→ Required action: Copy out once more, exactly, the line with "Two sample scenarios" and all the lines after it, up to the last line of the data.

→ Records to process:
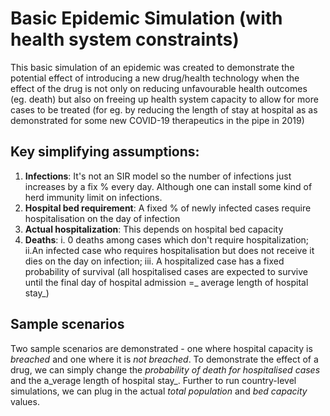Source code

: Basic Epidemic Simulation (with health system constraints)
=====================

This basic simulation of an epidemic was created to demonstrate the potential effect of introducing a new drug/health technology when the effect of the drug is
not only on reducing unfavourable health outcomes (eg. death) but also on freeing up health system capacity to allow for more cases to be treated (for eg.
by reducing the length of stay at hospital as as demonstrated for some new COVID-19 therapeutics in the pipe in 2019)

## Key simplifying assumptions:

1. **Infections**: It's not an SIR model so the number of infections just increases by a fix % every day. Although one can install some kind of herd immunity limit on infections. 
2. **Hospital bed requirement**: A fixed % of newly infected cases require hospitalisation on the day of infection
3. **Actual hospitalization**: This depends on hospital bed capacity
4. **Deaths**: i. 0 deaths among cases which don't require hospitalization; 
ii.An infected case who requires hospitalisation but does not receive it dies on the day on infection; 
iii. A hospitalized case has a fixed probability of survival (all hospitalised cases are expected to survive until the final day of hospital admission =_ average length of hospital stay_)

## Sample scenarios

Two sample scenarios are demonstrated - one where hospital capacity is _breached_ and one where it is _not breached_. 
To demonstrate the effect of a drug, we can simply change the _probability of death for hospitalised cases_ and the a_verage length of hospital stay_. 
Further to run country-level simulations, we can plug in the actual _total population_ and _bed capacity_ values.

→ Written response:
Two sample scenarios are demonstrated - one where hospital capacity is _breached_ and one where it is _not breached_. 
To demonstrate the effect of a drug, we can simply change the _probability of death for hospitalised cases_ and the a_verage length of hospital stay_. 
Further to run country-level simulations, we can plug in the actual _total population_ and _bed capacity_ values.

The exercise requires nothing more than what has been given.